Air Force Maj. Gen. Charles J. Dunlap Jr. is not a fighter pilot, wing commander or war planner. But he is waging what many officers consider a crucial battle: ensuring that the U.S. military is ready for a major war.
Dunlap, like many officers across the military, believes the armed forces must prepare for a large-scale war against technologically sophisticated, well-equipped adversaries, rather than long-term ground conflicts like Iraq and Afghanistan.
First, however, they face an adversary much closer to home -- Defense Secretary Robert M. Gates.
For more than 30 years, the Pentagon establishment considered it an essential duty to prepare for a war of national survival. But under Gates, that focus has fallen from favor.
In public speeches and private meetings, Gates has chastised many commanders as ignoring wars in Iraq and Afghanistan while they plan for speculative future conflicts.
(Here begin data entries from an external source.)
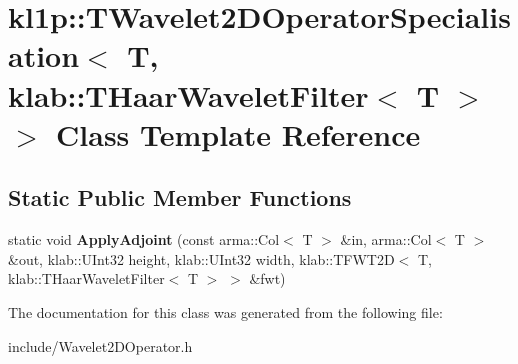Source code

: \hypertarget{classkl1p_1_1TWavelet2DOperatorSpecialisation_3_01T_00_01klab_1_1THaarWaveletFilter_3_01T_01_4_01_4}{}\section{kl1p\+:\+:T\+Wavelet2\+D\+Operator\+Specialisation$<$ T, klab\+:\+:T\+Haar\+Wavelet\+Filter$<$ T $>$ $>$ Class Template Reference}
\label{classkl1p_1_1TWavelet2DOperatorSpecialisation_3_01T_00_01klab_1_1THaarWaveletFilter_3_01T_01_4_01_4}
\subsection*{Static Public Member Functions}
\begin{DoxyCompactItemize}
\item 
static void {\bfseries Apply\+Adjoint} (const arma\+::\+Col$<$ T $>$ \&in, arma\+::\+Col$<$ T $>$ \&out, klab\+::\+U\+Int32 height, klab\+::\+U\+Int32 width, klab\+::\+T\+F\+W\+T2D$<$ T, klab\+::\+T\+Haar\+Wavelet\+Filter$<$ T $>$ $>$ \&fwt)\hypertarget{classkl1p_1_1TWavelet2DOperatorSpecialisation_3_01T_00_01klab_1_1THaarWaveletFilter_3_01T_01_4_01_4_a99eb307cbabff7a239d4d3211b901982}{}\label{classkl1p_1_1TWavelet2DOperatorSpecialisation_3_01T_00_01klab_1_1THaarWaveletFilter_3_01T_01_4_01_4_a99eb307cbabff7a239d4d3211b901982}

\end{DoxyCompactItemize}


The documentation for this class was generated from the following file\+:\begin{DoxyCompactItemize}
\item 
include/Wavelet2\+D\+Operator.\+h\end{DoxyCompactItemize}
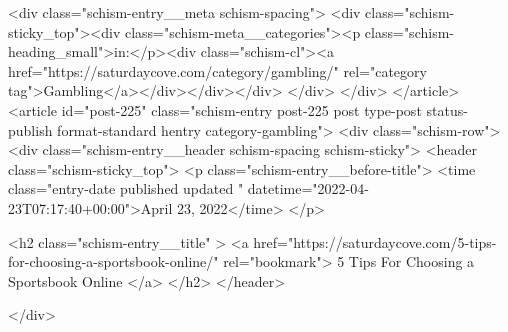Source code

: {		<div class="schism-entry__meta schism-spacing">			<div class="schism-sticky_top"><div class="schism-meta__categories"><p class="schism-heading_small">in:</p><div class="schism-cl"><a href="https://saturdaycove.com/category/gambling/" rel="category tag">Gambling</a></div></div></div>		</div>
	</div>
</article>
<article id="post-225" class="schism-entry post-225 post type-post status-publish format-standard hentry category-gambling">
	<div class="schism-row">		<div class="schism-entry__header schism-spacing schism-sticky">			<header class="schism-sticky_top">				<p class="schism-entry__before-title">
					<time class="entry-date published updated " datetime="2022-04-23T07:17:40+00:00">April 23, 2022</time>				</p>

				<h2 class="schism-entry__title" >
					<a href="https://saturdaycove.com/5-tips-for-choosing-a-sportsbook-online/" rel="bookmark">
						5 Tips For Choosing a Sportsbook Online					</a>
				</h2>
			</header>

					</div>

}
“We should not starve the forces at war today to prepare for a war that may never come,” Gates said in a stinging address last month, one of a series he has delivered. Gates even has coined a term for what he sees as a military disorder: “next-war-itis.”
Spurred by Gates and sobered by setbacks in the Middle East, many commanders have signed on to the Defense secretary’s view.
But Dunlap and others are pushing back. They believe that the Iraq war is beginning to wind down and that the United States, chastened by its experience there, is unlikely to ever again become embroiled in a long-term ground conflict where adversaries rely on irregular, “asymmetric” fighting methods.
“We need the bulk of the Army prepared to go toe-to-toe with the heaviest combat formations our adversaries can field,” Dunlap said. “For what it is worth, I predict the next big war will be conventional, or I should say symmetrical. In my judgment, we are not going to get into the business of occupying a hostile country of millions of people.”
Dunlap, a military lawyer, has emerged as the most outspoken advocate for what many once considered the military’s core mission: preparing to fight and defeat countries determined to destroy the U.S. or its interests.
He is not alone. In military journals, midlevel officers’ conferences and gatherings around the Pentagon, a growing number have expressed concern that the Defense Department’s planning and resources are being trained disproportionately on small guerrilla wars.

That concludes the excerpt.